* _Provided records_:
================

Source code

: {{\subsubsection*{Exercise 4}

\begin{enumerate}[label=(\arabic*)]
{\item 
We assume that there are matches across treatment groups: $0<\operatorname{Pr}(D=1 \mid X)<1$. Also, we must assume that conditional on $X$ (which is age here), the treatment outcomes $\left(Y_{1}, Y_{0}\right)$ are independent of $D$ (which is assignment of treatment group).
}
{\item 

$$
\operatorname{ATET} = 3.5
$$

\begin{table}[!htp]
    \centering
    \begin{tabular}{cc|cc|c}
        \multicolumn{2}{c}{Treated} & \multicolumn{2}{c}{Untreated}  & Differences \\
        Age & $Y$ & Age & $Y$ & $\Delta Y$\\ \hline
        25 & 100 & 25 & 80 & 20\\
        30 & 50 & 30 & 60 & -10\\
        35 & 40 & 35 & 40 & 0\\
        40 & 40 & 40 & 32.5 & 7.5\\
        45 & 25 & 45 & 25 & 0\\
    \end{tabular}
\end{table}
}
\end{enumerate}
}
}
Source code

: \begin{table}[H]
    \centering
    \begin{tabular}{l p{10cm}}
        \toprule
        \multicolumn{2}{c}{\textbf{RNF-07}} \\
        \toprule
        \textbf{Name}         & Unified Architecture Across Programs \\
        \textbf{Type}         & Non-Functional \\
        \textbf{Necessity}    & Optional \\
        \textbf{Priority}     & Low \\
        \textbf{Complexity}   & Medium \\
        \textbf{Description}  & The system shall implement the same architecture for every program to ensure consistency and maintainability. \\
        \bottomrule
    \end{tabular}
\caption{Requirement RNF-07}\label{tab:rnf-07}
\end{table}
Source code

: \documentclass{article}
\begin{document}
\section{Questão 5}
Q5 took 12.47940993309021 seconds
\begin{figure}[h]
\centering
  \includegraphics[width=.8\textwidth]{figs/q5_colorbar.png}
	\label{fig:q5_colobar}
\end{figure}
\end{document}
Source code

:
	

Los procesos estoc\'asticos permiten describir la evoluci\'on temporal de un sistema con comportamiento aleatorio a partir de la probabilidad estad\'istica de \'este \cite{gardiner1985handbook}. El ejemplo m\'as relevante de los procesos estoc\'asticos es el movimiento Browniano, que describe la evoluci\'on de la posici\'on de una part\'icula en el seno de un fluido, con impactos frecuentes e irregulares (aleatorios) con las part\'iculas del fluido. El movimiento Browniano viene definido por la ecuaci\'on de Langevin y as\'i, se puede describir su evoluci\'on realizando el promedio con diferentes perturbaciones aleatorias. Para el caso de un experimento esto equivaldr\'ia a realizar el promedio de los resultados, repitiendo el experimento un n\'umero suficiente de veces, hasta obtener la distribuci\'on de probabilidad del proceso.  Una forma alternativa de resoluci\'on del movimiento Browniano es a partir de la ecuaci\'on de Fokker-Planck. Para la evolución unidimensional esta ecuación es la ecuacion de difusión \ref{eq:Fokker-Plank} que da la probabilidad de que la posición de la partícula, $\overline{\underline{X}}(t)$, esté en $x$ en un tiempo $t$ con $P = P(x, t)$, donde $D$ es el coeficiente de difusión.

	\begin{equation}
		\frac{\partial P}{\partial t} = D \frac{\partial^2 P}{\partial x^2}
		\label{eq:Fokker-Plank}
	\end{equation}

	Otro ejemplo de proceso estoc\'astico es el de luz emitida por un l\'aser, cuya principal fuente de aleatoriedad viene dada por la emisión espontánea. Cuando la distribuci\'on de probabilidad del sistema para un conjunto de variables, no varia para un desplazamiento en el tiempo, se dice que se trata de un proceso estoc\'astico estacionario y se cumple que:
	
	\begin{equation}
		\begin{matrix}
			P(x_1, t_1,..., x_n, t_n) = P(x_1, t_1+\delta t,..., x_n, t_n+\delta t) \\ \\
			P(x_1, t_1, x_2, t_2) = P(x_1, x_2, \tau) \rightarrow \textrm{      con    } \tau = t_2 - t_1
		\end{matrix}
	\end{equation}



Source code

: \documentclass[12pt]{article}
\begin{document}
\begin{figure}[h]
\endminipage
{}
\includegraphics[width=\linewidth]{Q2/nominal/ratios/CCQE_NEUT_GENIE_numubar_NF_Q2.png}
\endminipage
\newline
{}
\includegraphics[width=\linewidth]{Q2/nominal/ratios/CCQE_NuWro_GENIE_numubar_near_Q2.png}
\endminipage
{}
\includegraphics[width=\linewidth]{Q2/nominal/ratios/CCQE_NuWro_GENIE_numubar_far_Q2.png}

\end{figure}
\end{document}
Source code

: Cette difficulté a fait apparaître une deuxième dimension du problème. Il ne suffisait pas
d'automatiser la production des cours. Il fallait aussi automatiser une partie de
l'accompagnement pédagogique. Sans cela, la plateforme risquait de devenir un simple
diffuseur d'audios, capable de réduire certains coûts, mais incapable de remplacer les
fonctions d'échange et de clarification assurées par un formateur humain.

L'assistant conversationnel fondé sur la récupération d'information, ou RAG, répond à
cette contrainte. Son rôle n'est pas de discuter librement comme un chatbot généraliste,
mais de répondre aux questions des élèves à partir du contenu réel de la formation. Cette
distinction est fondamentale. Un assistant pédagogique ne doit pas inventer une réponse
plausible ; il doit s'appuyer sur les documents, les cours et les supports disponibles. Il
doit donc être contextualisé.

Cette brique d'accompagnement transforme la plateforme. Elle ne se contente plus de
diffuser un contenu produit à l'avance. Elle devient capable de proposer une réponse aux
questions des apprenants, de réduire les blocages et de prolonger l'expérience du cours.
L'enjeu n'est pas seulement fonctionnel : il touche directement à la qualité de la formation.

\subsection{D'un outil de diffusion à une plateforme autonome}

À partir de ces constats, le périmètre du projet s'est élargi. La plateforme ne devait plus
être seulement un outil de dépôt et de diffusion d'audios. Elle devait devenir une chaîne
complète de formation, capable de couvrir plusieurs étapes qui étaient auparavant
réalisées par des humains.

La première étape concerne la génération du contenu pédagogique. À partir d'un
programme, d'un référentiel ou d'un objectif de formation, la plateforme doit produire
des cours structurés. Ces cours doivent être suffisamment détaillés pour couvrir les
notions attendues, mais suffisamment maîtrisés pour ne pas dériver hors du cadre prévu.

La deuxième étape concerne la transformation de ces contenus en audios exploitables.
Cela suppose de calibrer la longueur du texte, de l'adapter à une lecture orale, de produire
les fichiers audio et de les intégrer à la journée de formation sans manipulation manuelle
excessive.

================

* _Exercise_:
Copy the records. Each line should match exactly.

* _Reply to the exercise_:
Source code

: {{\subsubsection*{Exercise 4}

\begin{enumerate}[label=(\arabic*)]
{\item 
We assume that there are matches across treatment groups: $0<\operatorname{Pr}(D=1 \mid X)<1$. Also, we must assume that conditional on $X$ (which is age here), the treatment outcomes $\left(Y_{1}, Y_{0}\right)$ are independent of $D$ (which is assignment of treatment group).
}
{\item 

$$
\operatorname{ATET} = 3.5
$$

\begin{table}[!htp]
    \centering
    \begin{tabular}{cc|cc|c}
        \multicolumn{2}{c}{Treated} & \multicolumn{2}{c}{Untreated}  & Differences \\
        Age & $Y$ & Age & $Y$ & $\Delta Y$\\ \hline
        25 & 100 & 25 & 80 & 20\\
        30 & 50 & 30 & 60 & -10\\
        35 & 40 & 35 & 40 & 0\\
        40 & 40 & 40 & 32.5 & 7.5\\
        45 & 25 & 45 & 25 & 0\\
    \end{tabular}
\end{table}
}
\end{enumerate}
}
}
Source code

: \begin{table}[H]
    \centering
    \begin{tabular}{l p{10cm}}
        \toprule
        \multicolumn{2}{c}{\textbf{RNF-07}} \\
        \toprule
        \textbf{Name}         & Unified Architecture Across Programs \\
        \textbf{Type}         & Non-Functional \\
        \textbf{Necessity}    & Optional \\
        \textbf{Priority}     & Low \\
        \textbf{Complexity}   & Medium \\
        \textbf{Description}  & The system shall implement the same architecture for every program to ensure consistency and maintainability. \\
        \bottomrule
    \end{tabular}
\caption{Requirement RNF-07}\label{tab:rnf-07}
\end{table}
Source code

: \documentclass{article}
\begin{document}
\section{Questão 5}
Q5 took 12.47940993309021 seconds
\begin{figure}[h]
\centering
  \includegraphics[width=.8\textwidth]{figs/q5_colorbar.png}
	\label{fig:q5_colobar}
\end{figure}
\end{document}
Source code

:
	

Los procesos estoc\'asticos permiten describir la evoluci\'on temporal de un sistema con comportamiento aleatorio a partir de la probabilidad estad\'istica de \'este \cite{gardiner1985handbook}. El ejemplo m\'as relevante de los procesos estoc\'asticos es el movimiento Browniano, que describe la evoluci\'on de la posici\'on de una part\'icula en el seno de un fluido, con impactos frecuentes e irregulares (aleatorios) con las part\'iculas del fluido. El movimiento Browniano viene definido por la ecuaci\'on de Langevin y as\'i, se puede describir su evoluci\'on realizando el promedio con diferentes perturbaciones aleatorias. Para el caso de un experimento esto equivaldr\'ia a realizar el promedio de los resultados, repitiendo el experimento un n\'umero suficiente de veces, hasta obtener la distribuci\'on de probabilidad del proceso.  Una forma alternativa de resoluci\'on del movimiento Browniano es a partir de la ecuaci\'on de Fokker-Planck. Para la evolución unidimensional esta ecuación es la ecuacion de difusión \ref{eq:Fokker-Plank} que da la probabilidad de que la posición de la partícula, $\overline{\underline{X}}(t)$, esté en $x$ en un tiempo $t$ con $P = P(x, t)$, donde $D$ es el coeficiente de difusión.

	\begin{equation}
		\frac{\partial P}{\partial t} = D \frac{\partial^2 P}{\partial x^2}
		\label{eq:Fokker-Plank}
	\end{equation}

	Otro ejemplo de proceso estoc\'astico es el de luz emitida por un l\'aser, cuya principal fuente de aleatoriedad viene dada por la emisión espontánea. Cuando la distribuci\'on de probabilidad del sistema para un conjunto de variables, no varia para un desplazamiento en el tiempo, se dice que se trata de un proceso estoc\'astico estacionario y se cumple que:
	
	\begin{equation}
		\begin{matrix}
			P(x_1, t_1,..., x_n, t_n) = P(x_1, t_1+\delta t,..., x_n, t_n+\delta t) \\ \\
			P(x_1, t_1, x_2, t_2) = P(x_1, x_2, \tau) \rightarrow \textrm{      con    } \tau = t_2 - t_1
		\end{matrix}
	\end{equation}



Source code

: \documentclass[12pt]{article}
\begin{document}
\begin{figure}[h]
\endminipage
{}
\includegraphics[width=\linewidth]{Q2/nominal/ratios/CCQE_NEUT_GENIE_numubar_NF_Q2.png}
\endminipage
\newline
{}
\includegraphics[width=\linewidth]{Q2/nominal/ratios/CCQE_NuWro_GENIE_numubar_near_Q2.png}
\endminipage
{}
\includegraphics[width=\linewidth]{Q2/nominal/ratios/CCQE_NuWro_GENIE_numubar_far_Q2.png}

\end{figure}
\end{document}
Source code

: Cette difficulté a fait apparaître une deuxième dimension du problème. Il ne suffisait pas
d'automatiser la production des cours. Il fallait aussi automatiser une partie de
l'accompagnement pédagogique. Sans cela, la plateforme risquait de devenir un simple
diffuseur d'audios, capable de réduire certains coûts, mais incapable de remplacer les
fonctions d'échange et de clarification assurées par un formateur humain.

L'assistant conversationnel fondé sur la récupération d'information, ou RAG, répond à
cette contrainte. Son rôle n'est pas de discuter librement comme un chatbot généraliste,
mais de répondre aux questions des élèves à partir du contenu réel de la formation. Cette
distinction est fondamentale. Un assistant pédagogique ne doit pas inventer une réponse
plausible ; il doit s'appuyer sur les documents, les cours et les supports disponibles. Il
doit donc être contextualisé.

Cette brique d'accompagnement transforme la plateforme. Elle ne se contente plus de
diffuser un contenu produit à l'avance. Elle devient capable de proposer une réponse aux
questions des apprenants, de réduire les blocages et de prolonger l'expérience du cours.
L'enjeu n'est pas seulement fonctionnel : il touche directement à la qualité de la formation.

\subsection{D'un outil de diffusion à une plateforme autonome}

À partir de ces constats, le périmètre du projet s'est élargi. La plateforme ne devait plus
être seulement un outil de dépôt et de diffusion d'audios. Elle devait devenir une chaîne
complète de formation, capable de couvrir plusieurs étapes qui étaient auparavant
réalisées par des humains.

La première étape concerne la génération du contenu pédagogique. À partir d'un
programme, d'un référentiel ou d'un objectif de formation, la plateforme doit produire
des cours structurés. Ces cours doivent être suffisamment détaillés pour couvrir les
notions attendues, mais suffisamment maîtrisés pour ne pas dériver hors du cadre prévu.

La deuxième étape concerne la transformation de ces contenus en audios exploitables.
Cela suppose de calibrer la longueur du texte, de l'adapter à une lecture orale, de produire
les fichiers audio et de les intégrer à la journée de formation sans manipulation manuelle
excessive.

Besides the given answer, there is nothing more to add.